--- EXERCISE DIRECTIONS ---
Word for word, repeat the entries, minus the pictures.
(Beginning of DATA FOR PROCESSING)
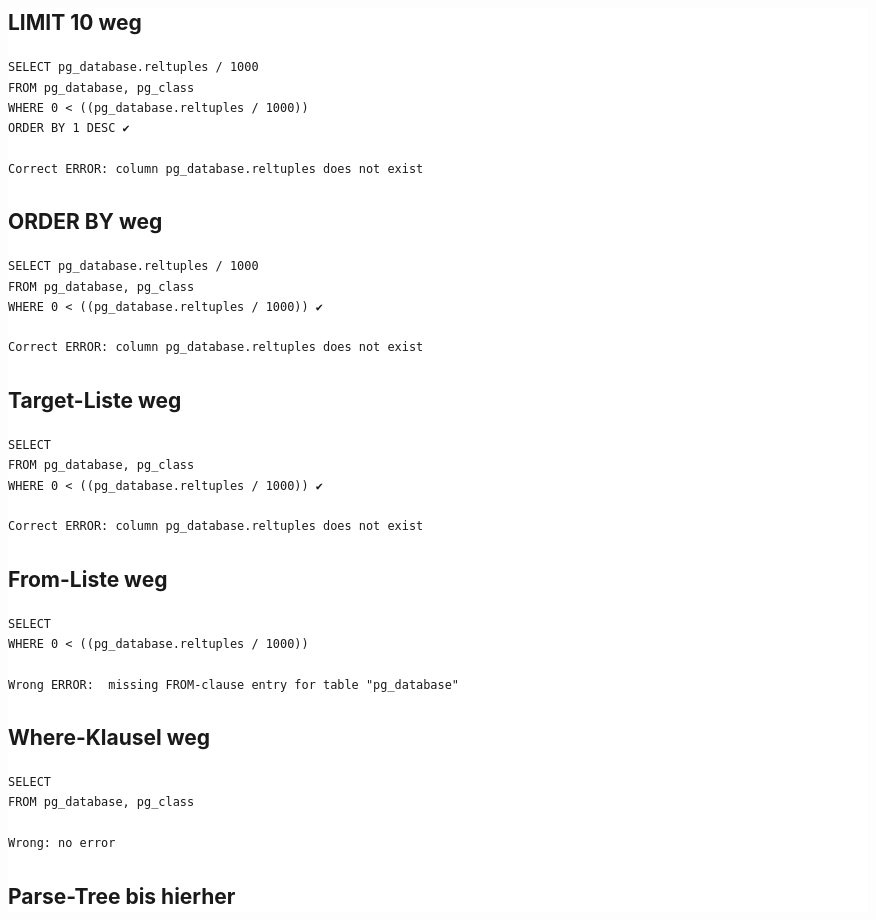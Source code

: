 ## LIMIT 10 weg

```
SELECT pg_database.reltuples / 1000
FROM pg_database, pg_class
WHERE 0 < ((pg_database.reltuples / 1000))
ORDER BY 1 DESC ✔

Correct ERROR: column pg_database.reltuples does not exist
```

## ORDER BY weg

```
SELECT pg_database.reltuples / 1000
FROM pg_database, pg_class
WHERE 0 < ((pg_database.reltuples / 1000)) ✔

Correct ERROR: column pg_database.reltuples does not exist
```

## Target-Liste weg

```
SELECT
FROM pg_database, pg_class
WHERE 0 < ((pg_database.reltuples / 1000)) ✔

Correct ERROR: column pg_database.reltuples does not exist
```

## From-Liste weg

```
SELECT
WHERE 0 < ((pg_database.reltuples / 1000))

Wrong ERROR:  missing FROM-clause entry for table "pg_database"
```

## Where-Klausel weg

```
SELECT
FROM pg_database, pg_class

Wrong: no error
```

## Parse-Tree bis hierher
(End of DATA FOR PROCESSING)
--- RESPONSE TO THIS TASK ---
Source code

: ## LIMIT 10 weg

```
SELECT pg_database.reltuples / 1000
FROM pg_database, pg_class
WHERE 0 < ((pg_database.reltuples / 1000))
ORDER BY 1 DESC ✔

Correct ERROR: column pg_database.reltuples does not exist
```

## ORDER BY weg

```
SELECT pg_database.reltuples / 1000
FROM pg_database, pg_class
WHERE 0 < ((pg_database.reltuples / 1000)) ✔

Correct ERROR: column pg_database.reltuples does not exist
```

## Target-Liste weg

```
SELECT
FROM pg_database, pg_class
WHERE 0 < ((pg_database.reltuples / 1000)) ✔

Correct ERROR: column pg_database.reltuples does not exist
```

## From-Liste weg

```
SELECT
WHERE 0 < ((pg_database.reltuples / 1000))

Wrong ERROR:  missing FROM-clause entry for table "pg_database"
```

## Where-Klausel weg

```
SELECT
FROM pg_database, pg_class

Wrong: no error
```

## Parse-Tree bis hierher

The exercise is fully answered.